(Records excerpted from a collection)

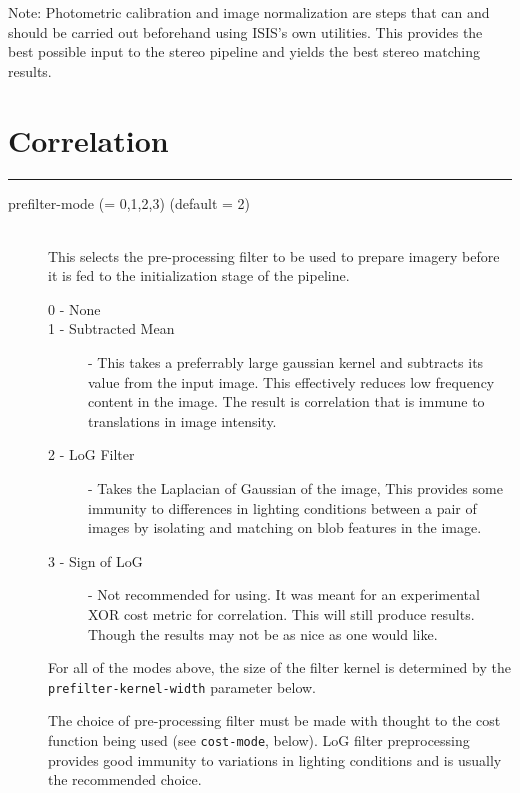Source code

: \begin{description}
  Note: Photometric calibration and image normalization are steps that
  can and should be carried out beforehand using ISIS's own utilities.
  This provides the best possible input to the stereo pipeline and
  yields the best stereo matching results.

\end{description}

\section{Correlation}
\hrule
\bigskip

\begin{description}

\item[prefilter-mode \textnormal{\small{(= 0,1,2,3)}} (default = 2)] \hfill \\
  This selects the pre-processing filter to be used to prepare imagery
  before it is fed to the initialization stage of the pipeline.

  \begin{description}
    \item[0 - None]
    \item[1 - Subtracted Mean] - This takes a preferrably large
      gaussian kernel and subtracts its value from the input
      image. This effectively reduces low frequency content in the
      image. The result is correlation that is immune to translations
      in image intensity.
    \item[2 - LoG Filter] - Takes the Laplacian of Gaussian of the
      image, This provides some immunity to differences in lighting
      conditions between a pair of images by isolating and matching on
      blob features in the image.
    \item[3 - Sign of LoG] - Not recommended for using. It was meant
      for an experimental XOR cost metric for correlation. This will
      still produce results. Though the results may not be as nice as
      one would like.
  \end{description}

  For all of the modes above, the size of the filter kernel is
  determined by the \texttt{prefilter-kernel-width} parameter below.

  The choice of pre-processing filter must be made with thought to the
  cost function being used (see \texttt{cost-mode}, below).  LoG filter
  preprocessing provides good immunity to variations in lighting
  conditions and is usually the recommended choice.


\end{description}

> _WHAT IS NEEDED_
Each entry, start to finish, goes into your copy exactly; the pictures stay out.

> _EXERCISE SOLUTION_
Source code

: \begin{description}
  Note: Photometric calibration and image normalization are steps that
  can and should be carried out beforehand using ISIS's own utilities.
  This provides the best possible input to the stereo pipeline and
  yields the best stereo matching results.

\end{description}

\section{Correlation}
\hrule
\bigskip

\begin{description}

\item[prefilter-mode \textnormal{\small{(= 0,1,2,3)}} (default = 2)] \hfill \\
  This selects the pre-processing filter to be used to prepare imagery
  before it is fed to the initialization stage of the pipeline.

  \begin{description}
    \item[0 - None]
    \item[1 - Subtracted Mean] - This takes a preferrably large
      gaussian kernel and subtracts its value from the input
      image. This effectively reduces low frequency content in the
      image. The result is correlation that is immune to translations
      in image intensity.
    \item[2 - LoG Filter] - Takes the Laplacian of Gaussian of the
      image, This provides some immunity to differences in lighting
      conditions between a pair of images by isolating and matching on
      blob features in the image.
    \item[3 - Sign of LoG] - Not recommended for using. It was meant
      for an experimental XOR cost metric for correlation. This will
      still produce results. Though the results may not be as nice as
      one would like.
  \end{description}

  For all of the modes above, the size of the filter kernel is
  determined by the \texttt{prefilter-kernel-width} parameter below.

  The choice of pre-processing filter must be made with thought to the
  cost function being used (see \texttt{cost-mode}, below).  LoG filter
  preprocessing provides good immunity to variations in lighting
  conditions and is usually the recommended choice.


\end{description}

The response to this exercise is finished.